A mere week later, on my dad's birthday, I was at school when I started bleeding. We headed to the doctor's office, where an ultrasound showed that there was no heartbeat. I was having a miscarriage. Hubby was so upset. He actually got very pale and almost passed out. The doctor made him lay down on the floor and got him some juice to perk him up. I learned later that yes, he was upset about losing the baby, but mostly, he was scared and worried about me. The thought of me being in pain and going through this sent him over the edge.
That night, the pain started. The cramping hurt so bad, and knowing what the cramping meant made it even worse. The whole night I sat and worked on a 1,000 piece puzzle, alternating between crying and trying to ignore it. Poor Hubby just let me be, having no idea what to do with me. I honestly don't know what he did or how he dealt with it that night.
But it was December, with lots of time off school, visits with family over the holidays, and a vacation to Disney World with Hubby's family. I was able to put it out of my mind a bit and enjoy the moments, mostly because we hadn't told anyone about the pregnancy in the first place.
Then Martin Luther King, Jr. Day rolled around. A three day weekend in which Hubby and I did absolutely nothing. Just a nice, relaxing weekend. After reading before bed, I turned out the lights. Before I fell asleep, something happened to change me forever.
I was just trying to fall asleep, when I got this funny feeling. It started at the top of my head and went all the way down to my toes. My entire body was tingling and jittery. And then, I heard a voice. Out of nowhere I heard, "You are pregnant, and this time you will be OK." Then the tingling stopped, and I was left to wonder what the heck just happened.
I had absolutely no reason to suspect that I was pregnant. I just had a miscarriage five weeks prior, and my cycles had not resumed, but I believed that voice. I felt an odd, excited, weird kind of calmness that all would be well.
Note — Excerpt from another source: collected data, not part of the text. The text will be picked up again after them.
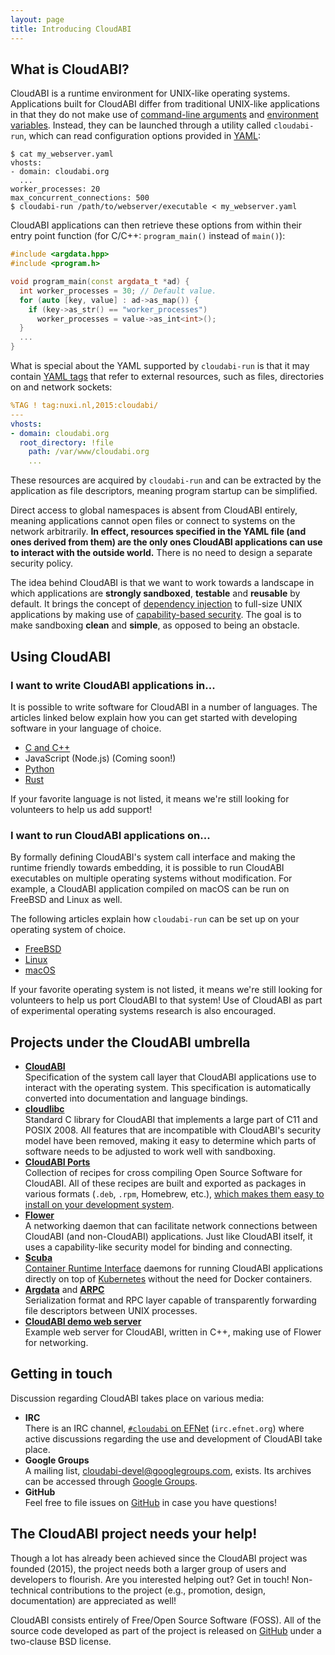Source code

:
 ```yaml
---
layout: page
title: Introducing CloudABI
---
```


## What is CloudABI?

CloudABI is a runtime environment for UNIX-like operating systems.
Applications built for CloudABI differ from traditional UNIX-like
applications in that they do not make use of
[command-line arguments](https://en.wikipedia.org/wiki/Command-line_interface#Arguments)
and
[environment variables](https://en.wikipedia.org/wiki/Environment_variable).
Instead, they can be launched through a utility called `cloudabi-run`,
which can read configuration options provided in
[YAML](https://en.wikipedia.org/wiki/YAML):

```
$ cat my_webserver.yaml
vhosts:
- domain: cloudabi.org
  ...
worker_processes: 20
max_concurrent_connections: 500
$ cloudabi-run /path/to/webserver/executable < my_webserver.yaml
```

CloudABI applications can then retrieve these options from within their
entry point function (for C/C++: `program_main()` instead of `main()`):

```c++
#include <argdata.hpp>
#include <program.h>

void program_main(const argdata_t *ad) {
  int worker_processes = 30; // Default value.
  for (auto [key, value] : ad->as_map()) {
    if (key->as_str() == "worker_processes")
      worker_processes = value->as_int<int>();
  }
  ...
}
```

What is special about the YAML supported by `cloudabi-run` is that it
may contain [YAML tags](http://www.yaml.org/spec/1.2/spec.html#id2761292)
that refer to external resources, such as files, directories on and
network sockets:

```yaml
%TAG ! tag:nuxi.nl,2015:cloudabi/
---
vhosts:
- domain: cloudabi.org
  root_directory: !file
    path: /var/www/cloudabi.org
    ...
```

These resources are acquired by `cloudabi-run` and can be extracted by
the application as file descriptors, meaning program startup can be
simplified.

Direct access to global namespaces is absent from CloudABI entirely,
meaning applications cannot open files or connect to systems on the
network arbitrarily. **In effect, resources specified in the YAML file
(and ones derived from them) are the only ones CloudABI applications can
use to interact with the outside world.** There is no need to design a
separate security policy.

The idea behind CloudABI is that we want to work towards a landscape in
which applications are **strongly sandboxed**, **testable** and
**reusable** by default. It brings the concept of
[dependency injection](https://en.wikipedia.org/wiki/Dependency_injection)
to full-size UNIX applications by making use of
[capability-based security](https://en.wikipedia.org/wiki/Capability-based_security).
The goal is to make sandboxing **clean** and **simple**, as opposed to
being an obstacle.

## Using CloudABI

### I want to write CloudABI applications in...

It is possible to write software for CloudABI in a number of languages.
The articles linked below explain how you can get started with
developing software in your language of choice.

- [C and C++](write/c/)
- JavaScript (Node.js) (Coming soon!)
- [Python](write/python/)
- [Rust](write/rust/)

If your favorite language is not listed, it means we're still looking
for volunteers to help us add support!

### I want to run CloudABI applications on...

By formally defining CloudABI's system call interface and making the
runtime friendly towards embedding, it is possible to run CloudABI
executables on multiple operating systems without modification. For
example, a CloudABI application compiled on macOS can be run on FreeBSD
and Linux as well.

The following articles explain how `cloudabi-run` can be set up on your
operating system of choice.

- [FreeBSD](run/freebsd/)
- [Linux](run/linux/)
- [macOS](run/macos/)

If your favorite operating system is not listed, it means we're still
looking for volunteers to help us port CloudABI to that system! Use of
CloudABI as part of experimental operating systems research is also
encouraged.

## Projects under the CloudABI umbrella

- **[CloudABI](https://github.com/NuxiNL/cloudabi)**<br/>
  Specification of the system call layer that CloudABI applications use
  to interact with the operating system. This specification is
  automatically converted into documentation and language bindings.
- **[cloudlibc](https://github.com/NuxiNL/cloudlibc)**<br/>
  Standard C library for CloudABI that implements a large part of C11
  and POSIX 2008. All features that are incompatible with CloudABI's
  security model have been removed, making it easy to determine which
  parts of software needs to be adjusted to work well with sandboxing.
- **[CloudABI Ports](https://github.com/NuxiNL/cloudabi-ports)**<br/>
  Collection of recipes for cross compiling Open Source Software for
  CloudABI. All of these recipes are built and exported as packages in
  various formats (`.deb`, `.rpm`, Homebrew, etc.),
  [which makes them easy to install on your development system](ports/).
- **[Flower](https://github.com/NuxiNL/flower)**<br/>
  A networking daemon that can facilitate network connections between
  CloudABI (and non-CloudABI) applications. Just like CloudABI itself,
  it uses a capability-like security model for binding and connecting.
- **[Scuba](https://github.com/NuxiNL/scuba)**<br/>
  [Container Runtime Interface](http://blog.kubernetes.io/2016/12/container-runtime-interface-cri-in-kubernetes.html)
  daemons for running CloudABI applications directly on top of
  [Kubernetes](https://kubernetes.io/) without the need for Docker
  containers.
- **[Argdata](https://github.com/NuxiNL/argdata)** and
  **[ARPC](https://github.com/NuxiNL/arpc)**<br/>
  Serialization format and RPC layer capable of transparently forwarding
  file descriptors between UNIX processes.
- **[CloudABI demo web server](https://github.com/NuxiNL/cloudabi-demo-webserver)**<br/>
  Example web server for CloudABI, written in C++, making use of Flower
  for networking.

## Getting in touch

Discussion regarding CloudABI takes place on various media:

- **IRC**<br/>
  There is an IRC channel,
  [`#cloudabi` on EFNet](http://chat.efnet.org:9090/?channels=%23cloudabi) (`irc.efnet.org`)
  where active discussions regarding the use and development of CloudABI
  take place.
- **Google Groups**<br/>
  A mailing list,
  [cloudabi-devel@googlegroups.com](mailto:cloudabi-devel@googlegroups.com),
  exists. Its archives can be accessed through
  [Google Groups](https://groups.google.com/forum/#!forum/cloudabi-devel).
- **GitHub**<br/>
  Feel free to file issues on [GitHub](http://github.com/NuxiNL) in case
  you have questions!

## The CloudABI project needs your help!

Though a lot has already been achieved since the CloudABI project was
founded (2015), the project needs both a larger group of users and
developers to flourish. Are you interested helping out? Get in touch!
Non-technical contributions to the project (e.g., promotion, design,
documentation) are appreciated as well!

CloudABI consists entirely of Free/Open Source Software (FOSS). All of
the source code developed as part of the project is released on
[GitHub](http://github.com/NuxiNL) under a two-clause BSD license.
Funny, I didn't wake Hubby up to tell him. I went to sleep, savoring the moment, happy.
The next morning I told Hubby that I was pregnant. I said that I would take a test if he wanted proof, but I was going to buy some prenatal vitamins at the same time, because this time it was for real. You can't even believe the look on his face when I said this, but he trusted me. It's not the first time I've had a "feeling" that turned out to be correct. (Another topic, another post.)
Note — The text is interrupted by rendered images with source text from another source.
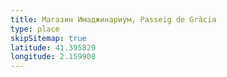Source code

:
 ```yaml
---
title: Магазин Имаджинариум, Passeig de Gràcia
type: place
skipSitemap: true
latitude: 41.395829
longitude: 2.159908
---
```


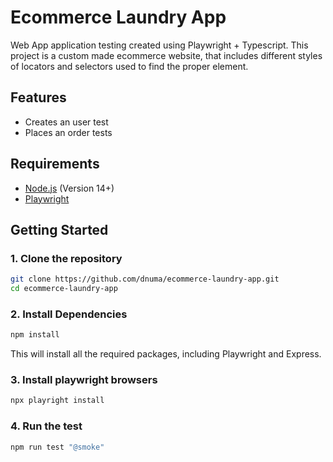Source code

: # Ecommerce Laundry App

Web App application testing created using Playwright + Typescript. This project is a custom made ecommerce website, that includes different styles of locators and selectors used to find the proper element.

## Features

- Creates an user test
- Places an order tests

## Requirements

- [Node.js](https://nodejs.org/) (Version 14+)
- [Playwright](https://playwright.dev/)

## Getting Started

### 1. Clone the repository

```bash
git clone https://github.com/dnuma/ecommerce-laundry-app.git
cd ecommerce-laundry-app
```

### 2. Install Dependencies
```bash
npm install
```
This will install all the required packages, including Playwright and Express.

### 3. Install playwright browsers
```bash
npx playright install
```

### 4. Run the test
```bash
npm run test "@smoke"
```
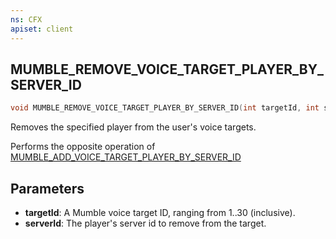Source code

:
 ```yaml
---
ns: CFX
apiset: client
---
```

## MUMBLE_REMOVE_VOICE_TARGET_PLAYER_BY_SERVER_ID

```c
void MUMBLE_REMOVE_VOICE_TARGET_PLAYER_BY_SERVER_ID(int targetId, int serverId);
```

Removes the specified player from the user's voice targets.

Performs the opposite operation of [MUMBLE_ADD_VOICE_TARGET_PLAYER_BY_SERVER_ID](#_0x25F2B65F)

## Parameters
* **targetId**: A Mumble voice target ID, ranging from 1..30 (inclusive).
* **serverId**: The player's server id to remove from the target.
I took the test, and it was positive.
A mere week later, I was at school when I started bleeding. The exact same scenario was playing out, but this time I had some hope. I will never forget sitting on the little elementary school toilet, crying my eyes out, scared to death, while praying/accusing/hoping and repeating over and over, "You said it would be OK. You said it would be OK. You said it would be OK."
Back to the doctor's office we went. Same doctor, same office, same ultrasound. Except this time, there amongst the fuzz of that old ultrasound screen, we could see a teeny, tiny little heart beating away.
We really and truly were going to have a baby.